__Available data__

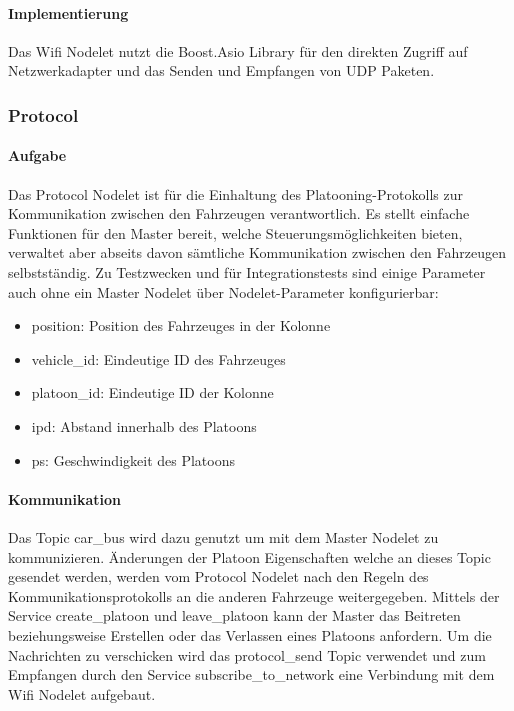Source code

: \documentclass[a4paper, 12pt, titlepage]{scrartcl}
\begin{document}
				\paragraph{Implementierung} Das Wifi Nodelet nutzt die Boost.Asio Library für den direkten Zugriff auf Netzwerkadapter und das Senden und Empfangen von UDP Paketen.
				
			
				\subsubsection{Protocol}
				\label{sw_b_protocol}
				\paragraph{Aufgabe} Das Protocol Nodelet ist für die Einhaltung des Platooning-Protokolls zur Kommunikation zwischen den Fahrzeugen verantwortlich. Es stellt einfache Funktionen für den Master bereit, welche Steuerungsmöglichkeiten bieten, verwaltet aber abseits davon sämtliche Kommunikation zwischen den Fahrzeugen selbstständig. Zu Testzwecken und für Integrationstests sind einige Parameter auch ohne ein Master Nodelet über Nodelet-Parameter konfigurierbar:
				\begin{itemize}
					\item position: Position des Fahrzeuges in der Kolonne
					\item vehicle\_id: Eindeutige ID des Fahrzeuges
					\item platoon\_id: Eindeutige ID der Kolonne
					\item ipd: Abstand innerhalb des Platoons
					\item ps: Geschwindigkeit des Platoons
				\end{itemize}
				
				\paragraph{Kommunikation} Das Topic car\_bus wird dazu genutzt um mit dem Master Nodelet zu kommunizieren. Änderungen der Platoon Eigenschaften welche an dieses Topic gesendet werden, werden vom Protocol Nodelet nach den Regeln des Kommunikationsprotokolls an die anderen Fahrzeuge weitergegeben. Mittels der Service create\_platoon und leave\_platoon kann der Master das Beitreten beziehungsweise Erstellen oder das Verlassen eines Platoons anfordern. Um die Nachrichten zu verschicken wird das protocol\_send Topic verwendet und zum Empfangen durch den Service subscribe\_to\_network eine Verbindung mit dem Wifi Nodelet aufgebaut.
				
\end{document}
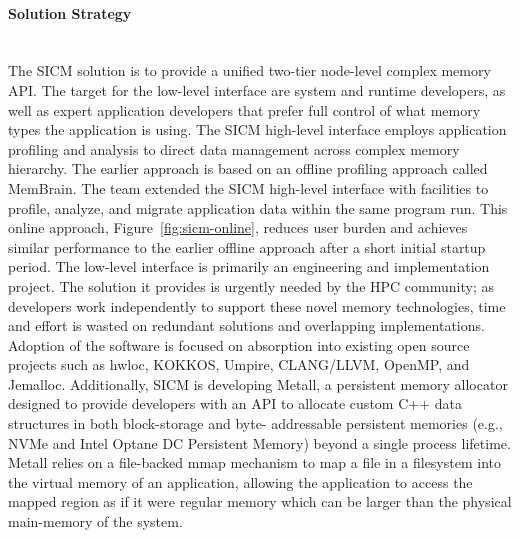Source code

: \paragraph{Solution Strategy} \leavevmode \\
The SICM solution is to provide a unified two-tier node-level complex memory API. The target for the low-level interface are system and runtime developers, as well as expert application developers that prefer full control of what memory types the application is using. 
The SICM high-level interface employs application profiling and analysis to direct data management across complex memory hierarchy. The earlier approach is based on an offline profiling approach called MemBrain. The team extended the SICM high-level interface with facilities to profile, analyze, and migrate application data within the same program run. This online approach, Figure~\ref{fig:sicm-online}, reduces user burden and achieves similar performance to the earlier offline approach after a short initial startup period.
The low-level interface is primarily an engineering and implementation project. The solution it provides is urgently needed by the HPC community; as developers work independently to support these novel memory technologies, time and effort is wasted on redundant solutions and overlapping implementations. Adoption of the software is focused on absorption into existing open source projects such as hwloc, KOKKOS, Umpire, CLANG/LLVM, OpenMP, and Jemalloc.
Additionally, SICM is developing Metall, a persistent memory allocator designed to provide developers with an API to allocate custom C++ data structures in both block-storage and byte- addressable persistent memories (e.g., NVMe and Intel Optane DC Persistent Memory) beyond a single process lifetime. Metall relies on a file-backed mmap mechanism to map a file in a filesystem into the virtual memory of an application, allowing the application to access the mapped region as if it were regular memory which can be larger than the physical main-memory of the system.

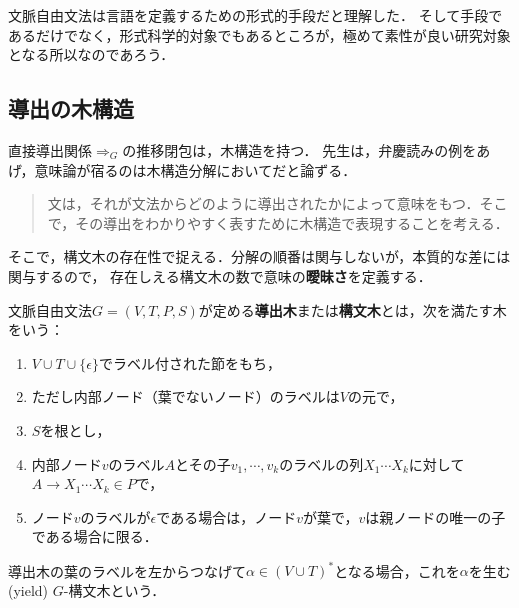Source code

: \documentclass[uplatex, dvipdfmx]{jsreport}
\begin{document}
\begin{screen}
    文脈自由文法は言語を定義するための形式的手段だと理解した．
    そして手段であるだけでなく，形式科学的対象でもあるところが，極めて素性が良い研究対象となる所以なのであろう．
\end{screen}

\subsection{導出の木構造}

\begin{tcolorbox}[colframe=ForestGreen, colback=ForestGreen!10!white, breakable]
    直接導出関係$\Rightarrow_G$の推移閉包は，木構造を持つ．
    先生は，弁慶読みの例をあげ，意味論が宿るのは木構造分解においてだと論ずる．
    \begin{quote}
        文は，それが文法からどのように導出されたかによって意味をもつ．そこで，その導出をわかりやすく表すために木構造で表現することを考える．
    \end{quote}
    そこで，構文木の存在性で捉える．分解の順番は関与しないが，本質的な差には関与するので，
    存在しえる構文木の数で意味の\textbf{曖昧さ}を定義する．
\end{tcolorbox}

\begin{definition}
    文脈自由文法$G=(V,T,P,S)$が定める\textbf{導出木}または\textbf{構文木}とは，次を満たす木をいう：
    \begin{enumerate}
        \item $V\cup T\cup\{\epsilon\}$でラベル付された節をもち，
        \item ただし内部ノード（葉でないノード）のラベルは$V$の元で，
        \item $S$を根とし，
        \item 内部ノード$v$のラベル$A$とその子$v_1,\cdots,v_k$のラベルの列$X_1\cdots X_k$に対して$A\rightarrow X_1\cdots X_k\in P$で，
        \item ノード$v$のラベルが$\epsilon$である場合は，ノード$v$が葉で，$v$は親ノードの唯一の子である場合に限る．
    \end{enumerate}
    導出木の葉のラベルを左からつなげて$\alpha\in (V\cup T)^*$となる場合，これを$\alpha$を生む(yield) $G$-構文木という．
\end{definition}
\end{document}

__Your instructions__
I would like the material repeated in full and exactly, with its images omitted.

__Reply__
Source code

: \documentclass[a4paper, 12pt, titlepage]{scrartcl}
\begin{document}
				\paragraph{Implementierung} Das Wifi Nodelet nutzt die Boost.Asio Library für den direkten Zugriff auf Netzwerkadapter und das Senden und Empfangen von UDP Paketen.
				
			
				\subsubsection{Protocol}
				\label{sw_b_protocol}
				\paragraph{Aufgabe} Das Protocol Nodelet ist für die Einhaltung des Platooning-Protokolls zur Kommunikation zwischen den Fahrzeugen verantwortlich. Es stellt einfache Funktionen für den Master bereit, welche Steuerungsmöglichkeiten bieten, verwaltet aber abseits davon sämtliche Kommunikation zwischen den Fahrzeugen selbstständig. Zu Testzwecken und für Integrationstests sind einige Parameter auch ohne ein Master Nodelet über Nodelet-Parameter konfigurierbar:
				\begin{itemize}
					\item position: Position des Fahrzeuges in der Kolonne
					\item vehicle\_id: Eindeutige ID des Fahrzeuges
					\item platoon\_id: Eindeutige ID der Kolonne
					\item ipd: Abstand innerhalb des Platoons
					\item ps: Geschwindigkeit des Platoons
				\end{itemize}
				
				\paragraph{Kommunikation} Das Topic car\_bus wird dazu genutzt um mit dem Master Nodelet zu kommunizieren. Änderungen der Platoon Eigenschaften welche an dieses Topic gesendet werden, werden vom Protocol Nodelet nach den Regeln des Kommunikationsprotokolls an die anderen Fahrzeuge weitergegeben. Mittels der Service create\_platoon und leave\_platoon kann der Master das Beitreten beziehungsweise Erstellen oder das Verlassen eines Platoons anfordern. Um die Nachrichten zu verschicken wird das protocol\_send Topic verwendet und zum Empfangen durch den Service subscribe\_to\_network eine Verbindung mit dem Wifi Nodelet aufgebaut.
				
\end{document}
Source code

: \paragraph{Solution Strategy} \leavevmode \\
The SICM solution is to provide a unified two-tier node-level complex memory API. The target for the low-level interface are system and runtime developers, as well as expert application developers that prefer full control of what memory types the application is using. 
The SICM high-level interface employs application profiling and analysis to direct data management across complex memory hierarchy. The earlier approach is based on an offline profiling approach called MemBrain. The team extended the SICM high-level interface with facilities to profile, analyze, and migrate application data within the same program run. This online approach, Figure~\ref{fig:sicm-online}, reduces user burden and achieves similar performance to the earlier offline approach after a short initial startup period.
The low-level interface is primarily an engineering and implementation project. The solution it provides is urgently needed by the HPC community; as developers work independently to support these novel memory technologies, time and effort is wasted on redundant solutions and overlapping implementations. Adoption of the software is focused on absorption into existing open source projects such as hwloc, KOKKOS, Umpire, CLANG/LLVM, OpenMP, and Jemalloc.
Additionally, SICM is developing Metall, a persistent memory allocator designed to provide developers with an API to allocate custom C++ data structures in both block-storage and byte- addressable persistent memories (e.g., NVMe and Intel Optane DC Persistent Memory) beyond a single process lifetime. Metall relies on a file-backed mmap mechanism to map a file in a filesystem into the virtual memory of an application, allowing the application to access the mapped region as if it were regular memory which can be larger than the physical main-memory of the system.

Source code

: \documentclass[uplatex, dvipdfmx]{jsreport}
\begin{document}
\begin{screen}
    文脈自由文法は言語を定義するための形式的手段だと理解した．
    そして手段であるだけでなく，形式科学的対象でもあるところが，極めて素性が良い研究対象となる所以なのであろう．
\end{screen}

\subsection{導出の木構造}

\begin{tcolorbox}[colframe=ForestGreen, colback=ForestGreen!10!white, breakable]
    直接導出関係$\Rightarrow_G$の推移閉包は，木構造を持つ．
    先生は，弁慶読みの例をあげ，意味論が宿るのは木構造分解においてだと論ずる．
    \begin{quote}
        文は，それが文法からどのように導出されたかによって意味をもつ．そこで，その導出をわかりやすく表すために木構造で表現することを考える．
    \end{quote}
    そこで，構文木の存在性で捉える．分解の順番は関与しないが，本質的な差には関与するので，
    存在しえる構文木の数で意味の\textbf{曖昧さ}を定義する．
\end{tcolorbox}

\begin{definition}
    文脈自由文法$G=(V,T,P,S)$が定める\textbf{導出木}または\textbf{構文木}とは，次を満たす木をいう：
    \begin{enumerate}
        \item $V\cup T\cup\{\epsilon\}$でラベル付された節をもち，
        \item ただし内部ノード（葉でないノード）のラベルは$V$の元で，
        \item $S$を根とし，
        \item 内部ノード$v$のラベル$A$とその子$v_1,\cdots,v_k$のラベルの列$X_1\cdots X_k$に対して$A\rightarrow X_1\cdots X_k\in P$で，
        \item ノード$v$のラベルが$\epsilon$である場合は，ノード$v$が葉で，$v$は親ノードの唯一の子である場合に限る．
    \end{enumerate}
    導出木の葉のラベルを左からつなげて$\alpha\in (V\cup T)^*$となる場合，これを$\alpha$を生む(yield) $G$-構文木という．
\end{definition}
\end{document}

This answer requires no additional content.